Records excerpted from a collection:
* * *

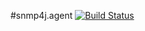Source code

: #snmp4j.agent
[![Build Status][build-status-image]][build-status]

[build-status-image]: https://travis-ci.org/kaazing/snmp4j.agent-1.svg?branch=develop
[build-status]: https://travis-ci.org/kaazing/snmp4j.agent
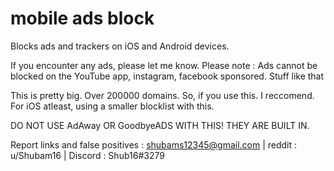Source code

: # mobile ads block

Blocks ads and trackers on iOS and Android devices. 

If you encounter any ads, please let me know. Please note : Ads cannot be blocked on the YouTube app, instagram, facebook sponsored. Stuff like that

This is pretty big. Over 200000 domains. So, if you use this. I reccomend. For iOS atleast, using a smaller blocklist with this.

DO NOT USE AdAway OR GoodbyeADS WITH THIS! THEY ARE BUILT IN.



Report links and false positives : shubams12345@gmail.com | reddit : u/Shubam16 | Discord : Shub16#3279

* * *

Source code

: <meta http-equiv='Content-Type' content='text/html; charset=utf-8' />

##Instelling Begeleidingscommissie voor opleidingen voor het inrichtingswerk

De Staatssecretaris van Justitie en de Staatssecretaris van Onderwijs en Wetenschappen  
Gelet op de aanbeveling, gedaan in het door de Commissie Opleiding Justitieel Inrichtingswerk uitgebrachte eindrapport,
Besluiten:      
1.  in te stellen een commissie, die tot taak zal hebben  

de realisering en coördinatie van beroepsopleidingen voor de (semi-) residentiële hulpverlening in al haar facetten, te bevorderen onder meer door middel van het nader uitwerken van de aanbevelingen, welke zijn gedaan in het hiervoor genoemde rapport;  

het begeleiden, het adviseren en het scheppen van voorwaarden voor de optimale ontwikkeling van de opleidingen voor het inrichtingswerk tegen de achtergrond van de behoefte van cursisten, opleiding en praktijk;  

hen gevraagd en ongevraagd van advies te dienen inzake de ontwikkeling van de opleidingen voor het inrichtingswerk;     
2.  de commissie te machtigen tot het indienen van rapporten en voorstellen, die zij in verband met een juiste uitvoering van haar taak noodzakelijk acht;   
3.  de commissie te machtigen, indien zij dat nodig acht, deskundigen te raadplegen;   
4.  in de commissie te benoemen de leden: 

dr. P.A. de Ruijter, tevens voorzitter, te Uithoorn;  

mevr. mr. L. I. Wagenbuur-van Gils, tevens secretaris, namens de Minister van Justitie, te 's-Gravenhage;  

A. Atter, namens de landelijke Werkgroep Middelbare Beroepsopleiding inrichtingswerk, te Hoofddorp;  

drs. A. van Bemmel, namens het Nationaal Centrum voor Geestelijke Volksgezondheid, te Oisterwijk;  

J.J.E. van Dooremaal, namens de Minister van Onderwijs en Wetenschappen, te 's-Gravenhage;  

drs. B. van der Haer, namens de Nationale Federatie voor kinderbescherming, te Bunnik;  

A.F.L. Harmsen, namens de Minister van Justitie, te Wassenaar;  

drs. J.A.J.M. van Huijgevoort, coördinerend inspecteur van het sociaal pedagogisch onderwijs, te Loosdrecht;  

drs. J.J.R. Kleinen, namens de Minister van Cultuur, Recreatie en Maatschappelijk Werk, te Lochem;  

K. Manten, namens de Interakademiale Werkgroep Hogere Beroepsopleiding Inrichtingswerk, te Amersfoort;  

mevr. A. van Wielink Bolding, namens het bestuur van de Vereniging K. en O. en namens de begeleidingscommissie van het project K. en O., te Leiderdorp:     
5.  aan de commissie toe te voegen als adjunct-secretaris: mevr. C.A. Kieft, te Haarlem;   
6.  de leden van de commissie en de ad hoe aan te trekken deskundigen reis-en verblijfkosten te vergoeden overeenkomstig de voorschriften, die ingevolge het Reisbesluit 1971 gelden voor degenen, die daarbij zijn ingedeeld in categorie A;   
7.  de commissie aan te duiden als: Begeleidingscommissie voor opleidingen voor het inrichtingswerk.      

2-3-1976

* * *

ASSIGNED TASK :: Given the records above, reproduce precisely and only the lines between the line holding "If you encounter" and the line holding "This is pretty", inclusive.

EXERCISE SOLUTION ::
If you encounter any ads, please let me know. Please note : Ads cannot be blocked on the YouTube app, instagram, facebook sponsored. Stuff like that

This is pretty big. Over 200000 domains. So, if you use this. I reccomend. For iOS atleast, using a smaller blocklist with this.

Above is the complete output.